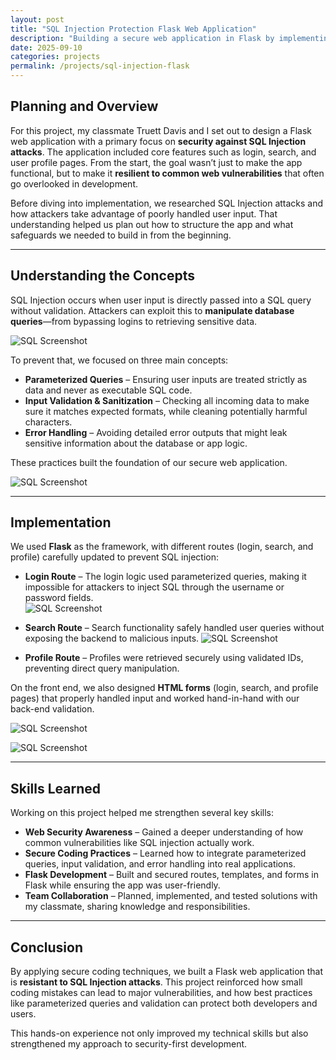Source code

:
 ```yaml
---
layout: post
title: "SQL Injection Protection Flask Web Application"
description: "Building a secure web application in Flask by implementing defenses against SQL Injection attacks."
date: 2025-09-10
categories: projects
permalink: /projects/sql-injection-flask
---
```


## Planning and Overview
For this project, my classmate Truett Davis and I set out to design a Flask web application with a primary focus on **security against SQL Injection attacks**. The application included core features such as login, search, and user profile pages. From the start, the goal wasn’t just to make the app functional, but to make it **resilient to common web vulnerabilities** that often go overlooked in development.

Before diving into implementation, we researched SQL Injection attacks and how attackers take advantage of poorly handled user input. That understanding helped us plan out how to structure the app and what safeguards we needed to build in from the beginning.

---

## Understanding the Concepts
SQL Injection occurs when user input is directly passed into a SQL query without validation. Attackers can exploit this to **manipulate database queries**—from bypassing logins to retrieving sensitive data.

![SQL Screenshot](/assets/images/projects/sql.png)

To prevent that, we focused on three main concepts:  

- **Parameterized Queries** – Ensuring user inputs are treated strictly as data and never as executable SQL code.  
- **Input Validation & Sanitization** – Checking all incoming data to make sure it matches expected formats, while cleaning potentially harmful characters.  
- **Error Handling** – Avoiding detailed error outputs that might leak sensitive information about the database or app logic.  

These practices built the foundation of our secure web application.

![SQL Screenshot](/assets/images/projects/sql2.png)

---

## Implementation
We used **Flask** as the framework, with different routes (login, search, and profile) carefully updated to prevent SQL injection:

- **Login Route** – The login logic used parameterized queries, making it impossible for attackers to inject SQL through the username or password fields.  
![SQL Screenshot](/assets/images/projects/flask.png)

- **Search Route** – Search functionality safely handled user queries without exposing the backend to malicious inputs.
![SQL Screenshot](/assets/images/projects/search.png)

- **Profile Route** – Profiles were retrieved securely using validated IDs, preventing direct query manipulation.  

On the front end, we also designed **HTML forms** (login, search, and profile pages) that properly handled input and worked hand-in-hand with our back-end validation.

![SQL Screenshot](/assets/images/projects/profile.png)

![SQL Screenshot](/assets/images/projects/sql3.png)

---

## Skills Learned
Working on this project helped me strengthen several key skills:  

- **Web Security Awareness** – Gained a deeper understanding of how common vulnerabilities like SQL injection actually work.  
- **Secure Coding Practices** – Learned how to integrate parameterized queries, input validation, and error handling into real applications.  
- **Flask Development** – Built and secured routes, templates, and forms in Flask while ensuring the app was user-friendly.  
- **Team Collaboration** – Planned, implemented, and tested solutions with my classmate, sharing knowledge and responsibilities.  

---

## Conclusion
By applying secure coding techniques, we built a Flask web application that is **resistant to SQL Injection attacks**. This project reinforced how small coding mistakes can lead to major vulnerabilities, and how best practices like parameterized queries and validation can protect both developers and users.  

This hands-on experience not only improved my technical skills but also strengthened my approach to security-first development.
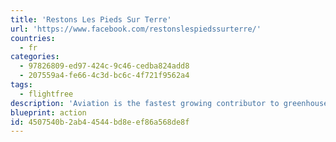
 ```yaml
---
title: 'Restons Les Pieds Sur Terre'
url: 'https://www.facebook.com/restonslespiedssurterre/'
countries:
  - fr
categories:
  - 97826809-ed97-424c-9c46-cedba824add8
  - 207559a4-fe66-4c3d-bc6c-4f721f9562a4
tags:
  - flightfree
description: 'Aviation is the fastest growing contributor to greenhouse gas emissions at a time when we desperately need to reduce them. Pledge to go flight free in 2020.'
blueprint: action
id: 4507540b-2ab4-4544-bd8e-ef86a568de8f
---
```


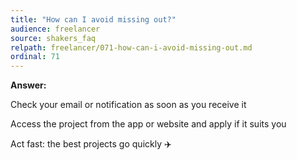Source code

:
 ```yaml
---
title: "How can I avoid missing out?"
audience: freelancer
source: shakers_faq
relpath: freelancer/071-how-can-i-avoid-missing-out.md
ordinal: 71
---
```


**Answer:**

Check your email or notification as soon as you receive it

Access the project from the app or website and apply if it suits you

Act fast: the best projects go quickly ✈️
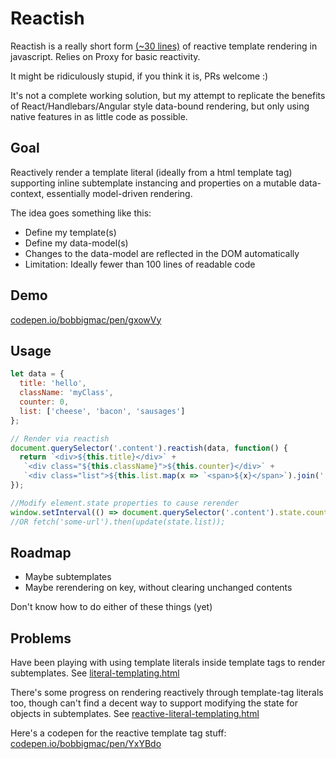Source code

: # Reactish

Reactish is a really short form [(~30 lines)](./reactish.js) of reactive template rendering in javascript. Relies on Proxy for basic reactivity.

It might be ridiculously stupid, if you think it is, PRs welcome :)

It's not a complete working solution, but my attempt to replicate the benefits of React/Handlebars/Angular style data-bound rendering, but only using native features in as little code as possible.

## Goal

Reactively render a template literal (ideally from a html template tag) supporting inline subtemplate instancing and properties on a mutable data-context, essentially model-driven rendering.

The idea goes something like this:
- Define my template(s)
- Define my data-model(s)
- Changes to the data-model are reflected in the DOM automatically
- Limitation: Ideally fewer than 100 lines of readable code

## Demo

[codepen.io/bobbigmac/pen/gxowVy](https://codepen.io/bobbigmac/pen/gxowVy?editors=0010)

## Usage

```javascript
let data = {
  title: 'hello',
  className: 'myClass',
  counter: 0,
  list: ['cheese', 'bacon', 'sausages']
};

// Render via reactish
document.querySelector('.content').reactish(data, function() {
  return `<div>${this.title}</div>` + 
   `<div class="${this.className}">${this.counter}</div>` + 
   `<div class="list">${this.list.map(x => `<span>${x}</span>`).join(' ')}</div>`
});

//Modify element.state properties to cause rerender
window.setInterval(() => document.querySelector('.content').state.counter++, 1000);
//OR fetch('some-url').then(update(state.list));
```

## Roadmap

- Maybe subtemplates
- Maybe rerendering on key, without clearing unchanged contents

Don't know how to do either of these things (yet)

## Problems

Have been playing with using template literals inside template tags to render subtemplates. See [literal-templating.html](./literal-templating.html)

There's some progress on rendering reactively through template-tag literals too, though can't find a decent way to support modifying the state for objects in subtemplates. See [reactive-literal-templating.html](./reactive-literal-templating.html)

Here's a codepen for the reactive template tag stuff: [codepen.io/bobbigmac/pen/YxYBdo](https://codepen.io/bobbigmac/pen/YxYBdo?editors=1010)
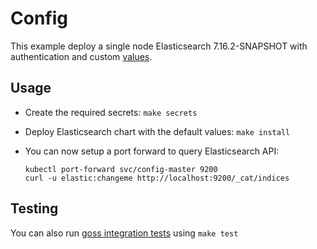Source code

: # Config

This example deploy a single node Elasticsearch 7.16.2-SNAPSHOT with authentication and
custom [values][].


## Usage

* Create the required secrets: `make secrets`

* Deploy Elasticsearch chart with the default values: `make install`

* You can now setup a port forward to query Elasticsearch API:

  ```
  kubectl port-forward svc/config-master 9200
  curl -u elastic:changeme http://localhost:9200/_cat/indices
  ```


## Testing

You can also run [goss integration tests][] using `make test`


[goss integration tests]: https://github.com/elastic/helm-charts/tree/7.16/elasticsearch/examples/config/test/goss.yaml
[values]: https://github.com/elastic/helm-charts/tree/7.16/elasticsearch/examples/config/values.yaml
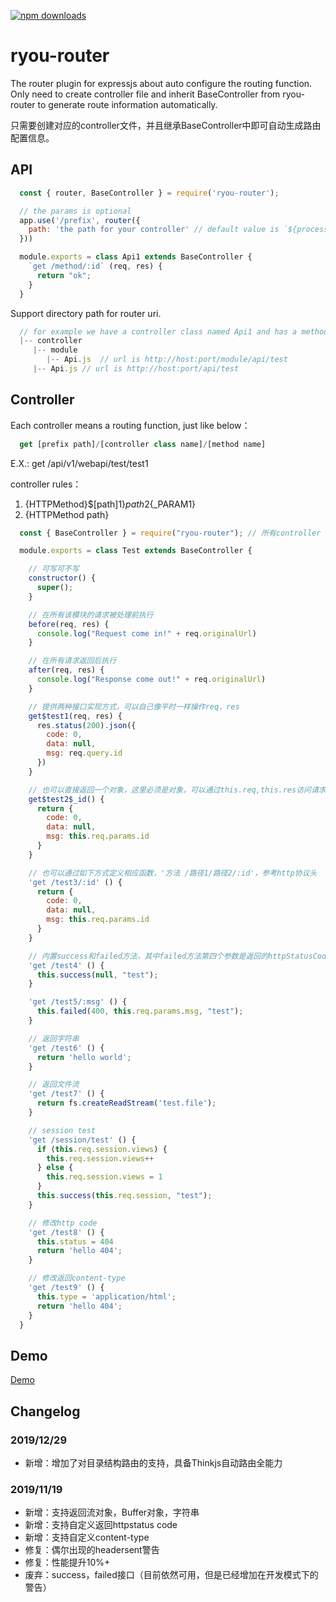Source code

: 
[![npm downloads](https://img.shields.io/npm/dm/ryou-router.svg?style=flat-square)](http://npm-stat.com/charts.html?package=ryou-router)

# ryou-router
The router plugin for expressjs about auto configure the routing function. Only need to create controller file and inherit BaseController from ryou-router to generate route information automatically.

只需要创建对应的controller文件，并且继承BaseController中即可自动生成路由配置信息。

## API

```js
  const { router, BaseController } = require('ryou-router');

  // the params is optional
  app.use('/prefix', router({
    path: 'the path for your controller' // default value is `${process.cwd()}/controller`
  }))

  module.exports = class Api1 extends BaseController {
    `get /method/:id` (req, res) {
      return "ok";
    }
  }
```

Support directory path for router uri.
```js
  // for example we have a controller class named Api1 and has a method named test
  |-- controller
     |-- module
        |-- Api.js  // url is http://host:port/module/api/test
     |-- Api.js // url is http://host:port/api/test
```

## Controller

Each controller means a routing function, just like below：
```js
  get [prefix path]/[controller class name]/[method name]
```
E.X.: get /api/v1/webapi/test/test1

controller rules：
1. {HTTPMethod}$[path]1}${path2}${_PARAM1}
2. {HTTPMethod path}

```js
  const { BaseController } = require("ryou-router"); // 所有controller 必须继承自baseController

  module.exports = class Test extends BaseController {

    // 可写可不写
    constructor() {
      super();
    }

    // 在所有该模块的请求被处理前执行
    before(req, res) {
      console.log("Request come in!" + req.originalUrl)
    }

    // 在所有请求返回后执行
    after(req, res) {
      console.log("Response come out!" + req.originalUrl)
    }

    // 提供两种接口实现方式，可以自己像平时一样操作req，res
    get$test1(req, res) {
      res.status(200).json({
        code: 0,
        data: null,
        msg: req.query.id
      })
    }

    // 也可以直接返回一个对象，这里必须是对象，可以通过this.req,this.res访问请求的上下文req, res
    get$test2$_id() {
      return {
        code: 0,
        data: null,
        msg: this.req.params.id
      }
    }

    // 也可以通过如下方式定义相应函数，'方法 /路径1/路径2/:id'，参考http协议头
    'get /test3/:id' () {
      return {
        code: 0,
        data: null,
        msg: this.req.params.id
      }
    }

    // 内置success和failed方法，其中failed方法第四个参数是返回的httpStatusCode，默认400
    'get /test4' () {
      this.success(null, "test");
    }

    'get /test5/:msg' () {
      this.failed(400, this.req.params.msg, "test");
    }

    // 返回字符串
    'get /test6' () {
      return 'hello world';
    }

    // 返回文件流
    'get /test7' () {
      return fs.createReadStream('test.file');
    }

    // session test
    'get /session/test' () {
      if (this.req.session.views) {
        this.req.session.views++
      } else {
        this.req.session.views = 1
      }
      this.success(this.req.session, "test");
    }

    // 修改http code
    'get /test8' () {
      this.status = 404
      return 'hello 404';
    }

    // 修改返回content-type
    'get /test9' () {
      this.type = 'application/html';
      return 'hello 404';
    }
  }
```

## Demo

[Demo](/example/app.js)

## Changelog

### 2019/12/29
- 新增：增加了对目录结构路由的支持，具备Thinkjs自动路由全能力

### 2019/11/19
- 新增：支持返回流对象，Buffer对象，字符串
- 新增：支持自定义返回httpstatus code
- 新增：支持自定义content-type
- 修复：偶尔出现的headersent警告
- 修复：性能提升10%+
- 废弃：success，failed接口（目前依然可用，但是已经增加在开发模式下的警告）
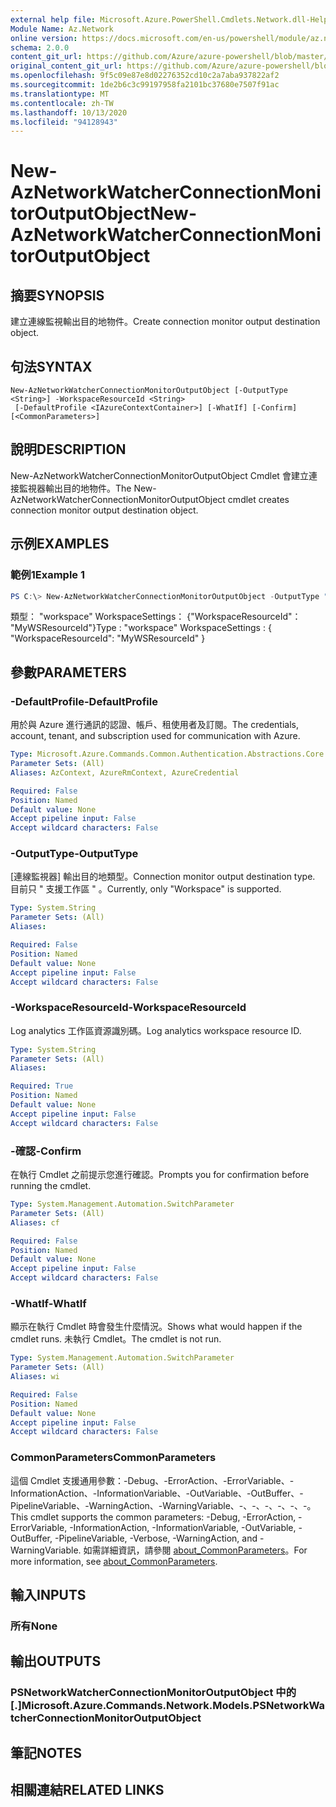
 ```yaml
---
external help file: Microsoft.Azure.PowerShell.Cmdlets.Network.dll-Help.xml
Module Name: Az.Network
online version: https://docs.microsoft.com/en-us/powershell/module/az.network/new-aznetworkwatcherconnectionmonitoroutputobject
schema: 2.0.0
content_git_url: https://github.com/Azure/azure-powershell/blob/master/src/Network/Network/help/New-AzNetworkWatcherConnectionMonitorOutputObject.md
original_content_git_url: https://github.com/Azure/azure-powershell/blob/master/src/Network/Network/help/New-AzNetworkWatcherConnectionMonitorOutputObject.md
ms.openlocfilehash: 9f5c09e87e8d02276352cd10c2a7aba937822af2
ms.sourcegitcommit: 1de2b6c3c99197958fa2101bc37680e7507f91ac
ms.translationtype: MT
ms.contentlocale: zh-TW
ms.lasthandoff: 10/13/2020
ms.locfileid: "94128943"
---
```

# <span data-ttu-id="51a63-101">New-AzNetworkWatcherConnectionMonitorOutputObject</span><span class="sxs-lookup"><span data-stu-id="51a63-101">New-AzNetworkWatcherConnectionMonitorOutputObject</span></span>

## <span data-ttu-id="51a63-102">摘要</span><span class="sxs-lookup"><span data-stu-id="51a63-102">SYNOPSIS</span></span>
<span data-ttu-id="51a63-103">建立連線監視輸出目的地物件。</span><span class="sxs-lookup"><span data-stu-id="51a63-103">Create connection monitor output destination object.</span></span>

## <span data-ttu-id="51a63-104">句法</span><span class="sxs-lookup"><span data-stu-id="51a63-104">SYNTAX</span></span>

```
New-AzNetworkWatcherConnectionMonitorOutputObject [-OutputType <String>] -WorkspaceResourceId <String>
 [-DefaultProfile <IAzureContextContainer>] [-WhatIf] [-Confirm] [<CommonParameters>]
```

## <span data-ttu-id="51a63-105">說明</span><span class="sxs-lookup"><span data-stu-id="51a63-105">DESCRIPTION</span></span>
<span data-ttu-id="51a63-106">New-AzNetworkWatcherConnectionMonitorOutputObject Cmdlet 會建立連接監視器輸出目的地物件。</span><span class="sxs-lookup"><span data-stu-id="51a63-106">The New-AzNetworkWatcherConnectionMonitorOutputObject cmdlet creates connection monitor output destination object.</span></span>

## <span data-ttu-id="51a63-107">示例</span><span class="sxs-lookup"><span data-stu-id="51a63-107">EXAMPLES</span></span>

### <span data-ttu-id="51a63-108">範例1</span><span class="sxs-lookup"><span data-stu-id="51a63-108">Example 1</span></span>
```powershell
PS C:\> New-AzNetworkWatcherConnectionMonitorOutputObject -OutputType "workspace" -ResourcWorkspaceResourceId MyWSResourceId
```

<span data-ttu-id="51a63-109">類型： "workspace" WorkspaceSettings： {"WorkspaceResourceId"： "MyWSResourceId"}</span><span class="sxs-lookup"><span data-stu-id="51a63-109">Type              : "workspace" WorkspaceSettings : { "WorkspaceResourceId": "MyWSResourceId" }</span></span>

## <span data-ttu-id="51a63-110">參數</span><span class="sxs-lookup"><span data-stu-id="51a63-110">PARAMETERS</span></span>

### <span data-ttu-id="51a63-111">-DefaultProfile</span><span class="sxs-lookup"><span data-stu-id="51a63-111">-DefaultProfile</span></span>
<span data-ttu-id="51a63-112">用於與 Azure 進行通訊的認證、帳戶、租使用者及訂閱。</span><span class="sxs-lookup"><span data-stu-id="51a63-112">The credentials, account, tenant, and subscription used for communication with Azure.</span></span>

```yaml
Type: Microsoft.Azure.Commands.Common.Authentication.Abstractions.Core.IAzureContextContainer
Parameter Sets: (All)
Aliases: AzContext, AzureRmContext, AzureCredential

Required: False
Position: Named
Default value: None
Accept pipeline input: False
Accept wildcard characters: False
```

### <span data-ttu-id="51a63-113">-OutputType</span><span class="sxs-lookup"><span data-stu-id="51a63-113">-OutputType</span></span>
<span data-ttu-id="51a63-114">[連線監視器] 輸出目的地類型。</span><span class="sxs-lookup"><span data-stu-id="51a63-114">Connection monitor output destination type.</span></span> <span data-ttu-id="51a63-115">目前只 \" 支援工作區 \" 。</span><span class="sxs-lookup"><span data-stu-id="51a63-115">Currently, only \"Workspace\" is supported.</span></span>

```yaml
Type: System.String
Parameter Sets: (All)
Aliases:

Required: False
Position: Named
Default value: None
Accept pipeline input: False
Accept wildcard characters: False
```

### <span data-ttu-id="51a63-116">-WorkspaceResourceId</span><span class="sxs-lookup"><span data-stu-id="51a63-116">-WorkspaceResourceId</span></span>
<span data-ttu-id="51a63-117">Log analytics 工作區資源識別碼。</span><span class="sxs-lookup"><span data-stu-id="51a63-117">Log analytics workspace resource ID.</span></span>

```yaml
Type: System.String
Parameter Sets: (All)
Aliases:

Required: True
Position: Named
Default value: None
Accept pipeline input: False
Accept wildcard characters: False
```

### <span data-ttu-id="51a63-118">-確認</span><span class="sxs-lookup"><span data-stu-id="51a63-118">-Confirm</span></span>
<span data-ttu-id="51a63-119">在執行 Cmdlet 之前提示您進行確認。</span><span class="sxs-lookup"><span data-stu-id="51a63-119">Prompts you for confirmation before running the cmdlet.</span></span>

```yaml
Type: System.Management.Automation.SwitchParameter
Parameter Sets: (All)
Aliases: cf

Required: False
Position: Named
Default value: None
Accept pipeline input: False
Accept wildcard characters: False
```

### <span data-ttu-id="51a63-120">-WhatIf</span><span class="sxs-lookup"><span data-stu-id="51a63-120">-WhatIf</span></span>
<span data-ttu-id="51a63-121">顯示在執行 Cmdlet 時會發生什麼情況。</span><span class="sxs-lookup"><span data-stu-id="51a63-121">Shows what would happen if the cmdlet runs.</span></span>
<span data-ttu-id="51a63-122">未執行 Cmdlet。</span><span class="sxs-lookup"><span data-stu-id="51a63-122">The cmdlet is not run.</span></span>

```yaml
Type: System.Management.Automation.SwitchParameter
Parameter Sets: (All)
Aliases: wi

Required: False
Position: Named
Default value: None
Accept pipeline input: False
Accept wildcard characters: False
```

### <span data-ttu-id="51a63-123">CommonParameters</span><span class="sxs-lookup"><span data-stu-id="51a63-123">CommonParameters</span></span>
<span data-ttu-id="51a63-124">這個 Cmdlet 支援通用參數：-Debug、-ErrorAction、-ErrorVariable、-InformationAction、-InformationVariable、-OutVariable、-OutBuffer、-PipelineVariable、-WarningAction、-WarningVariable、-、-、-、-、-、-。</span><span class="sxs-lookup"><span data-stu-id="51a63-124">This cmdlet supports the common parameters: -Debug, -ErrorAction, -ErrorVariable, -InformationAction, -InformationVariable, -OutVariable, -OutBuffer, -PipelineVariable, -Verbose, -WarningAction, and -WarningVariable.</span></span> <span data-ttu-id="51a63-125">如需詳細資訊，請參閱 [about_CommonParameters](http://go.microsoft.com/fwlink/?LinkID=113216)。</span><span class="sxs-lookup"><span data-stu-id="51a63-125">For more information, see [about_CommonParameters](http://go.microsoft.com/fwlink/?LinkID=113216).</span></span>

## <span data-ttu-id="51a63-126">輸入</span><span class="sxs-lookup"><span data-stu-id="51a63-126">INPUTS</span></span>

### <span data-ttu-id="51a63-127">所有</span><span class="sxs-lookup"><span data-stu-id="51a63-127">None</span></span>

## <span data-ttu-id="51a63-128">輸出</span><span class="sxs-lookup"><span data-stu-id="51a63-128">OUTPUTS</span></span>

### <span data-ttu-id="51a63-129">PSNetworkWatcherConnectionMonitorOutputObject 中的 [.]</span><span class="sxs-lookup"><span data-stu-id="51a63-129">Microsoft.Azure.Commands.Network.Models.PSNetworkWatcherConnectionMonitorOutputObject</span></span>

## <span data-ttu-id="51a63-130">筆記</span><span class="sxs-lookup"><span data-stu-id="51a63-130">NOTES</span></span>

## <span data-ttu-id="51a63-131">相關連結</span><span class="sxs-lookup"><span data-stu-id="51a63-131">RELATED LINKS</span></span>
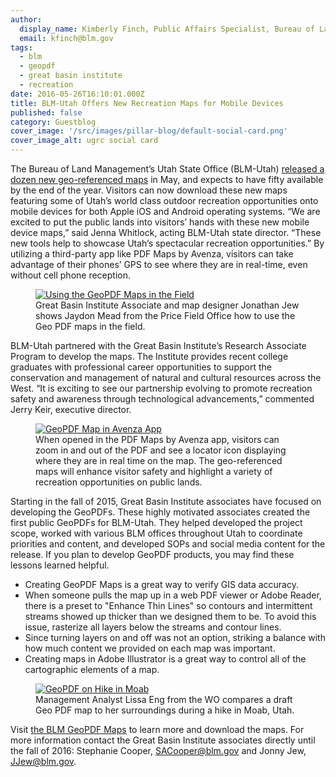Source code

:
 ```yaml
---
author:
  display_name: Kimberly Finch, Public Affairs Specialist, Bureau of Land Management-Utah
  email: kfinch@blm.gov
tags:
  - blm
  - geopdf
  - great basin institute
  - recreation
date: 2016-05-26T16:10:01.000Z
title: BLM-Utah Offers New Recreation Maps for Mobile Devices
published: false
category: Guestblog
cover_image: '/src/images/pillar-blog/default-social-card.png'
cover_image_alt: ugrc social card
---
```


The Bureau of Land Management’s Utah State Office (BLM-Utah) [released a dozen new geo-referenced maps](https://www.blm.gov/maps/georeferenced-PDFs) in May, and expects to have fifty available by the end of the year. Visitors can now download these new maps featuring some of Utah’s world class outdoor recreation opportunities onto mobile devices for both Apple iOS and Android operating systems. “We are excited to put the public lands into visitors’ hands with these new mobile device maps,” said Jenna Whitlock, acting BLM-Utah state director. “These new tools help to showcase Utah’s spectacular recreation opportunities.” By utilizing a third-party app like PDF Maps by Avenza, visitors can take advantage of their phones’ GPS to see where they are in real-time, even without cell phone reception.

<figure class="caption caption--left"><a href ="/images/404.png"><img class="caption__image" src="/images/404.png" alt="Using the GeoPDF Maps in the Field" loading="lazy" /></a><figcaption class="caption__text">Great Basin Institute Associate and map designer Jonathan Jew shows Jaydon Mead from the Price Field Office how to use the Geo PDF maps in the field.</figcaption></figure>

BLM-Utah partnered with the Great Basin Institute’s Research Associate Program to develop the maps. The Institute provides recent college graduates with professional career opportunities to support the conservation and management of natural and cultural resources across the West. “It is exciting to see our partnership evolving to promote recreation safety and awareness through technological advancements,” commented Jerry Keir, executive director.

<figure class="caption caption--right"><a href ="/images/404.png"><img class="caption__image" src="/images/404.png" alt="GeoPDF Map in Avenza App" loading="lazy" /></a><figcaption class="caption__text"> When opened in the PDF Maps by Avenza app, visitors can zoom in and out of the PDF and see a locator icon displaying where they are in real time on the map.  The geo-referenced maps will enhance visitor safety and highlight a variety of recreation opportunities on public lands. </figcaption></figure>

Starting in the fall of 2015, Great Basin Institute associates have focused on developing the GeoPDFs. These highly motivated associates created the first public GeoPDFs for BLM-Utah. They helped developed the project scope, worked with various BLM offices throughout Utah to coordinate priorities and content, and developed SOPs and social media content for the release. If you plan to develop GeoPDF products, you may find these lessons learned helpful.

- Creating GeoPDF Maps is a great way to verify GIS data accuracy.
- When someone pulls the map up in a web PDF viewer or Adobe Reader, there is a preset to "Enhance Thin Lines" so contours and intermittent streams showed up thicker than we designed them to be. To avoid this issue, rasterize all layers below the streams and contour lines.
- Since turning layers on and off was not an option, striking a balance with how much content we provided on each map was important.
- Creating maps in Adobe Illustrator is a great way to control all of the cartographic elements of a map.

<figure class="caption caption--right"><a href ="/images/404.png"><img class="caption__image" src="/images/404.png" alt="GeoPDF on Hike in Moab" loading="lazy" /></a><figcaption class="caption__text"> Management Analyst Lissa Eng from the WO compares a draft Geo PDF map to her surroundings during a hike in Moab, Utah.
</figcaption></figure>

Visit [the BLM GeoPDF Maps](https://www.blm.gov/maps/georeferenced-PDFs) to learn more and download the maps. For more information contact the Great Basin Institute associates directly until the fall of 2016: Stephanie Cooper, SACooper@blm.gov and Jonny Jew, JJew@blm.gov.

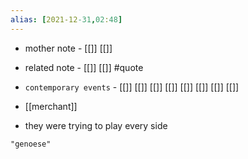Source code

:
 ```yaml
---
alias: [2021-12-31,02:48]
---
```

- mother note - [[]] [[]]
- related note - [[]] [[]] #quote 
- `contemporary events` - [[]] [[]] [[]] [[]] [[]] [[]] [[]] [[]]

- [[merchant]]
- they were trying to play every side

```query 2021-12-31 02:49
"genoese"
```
########################################
In the records above, locate each line with the word "templating". Copy all such lines.

Have been playing with using template literals inside template tags to render subtemplates. See [literal-templating.html](./literal-templating.html)
There's some progress on rendering reactively through template-tag literals too, though can't find a decent way to support modifying the state for objects in subtemplates. See [reactive-literal-templating.html](./reactive-literal-templating.html)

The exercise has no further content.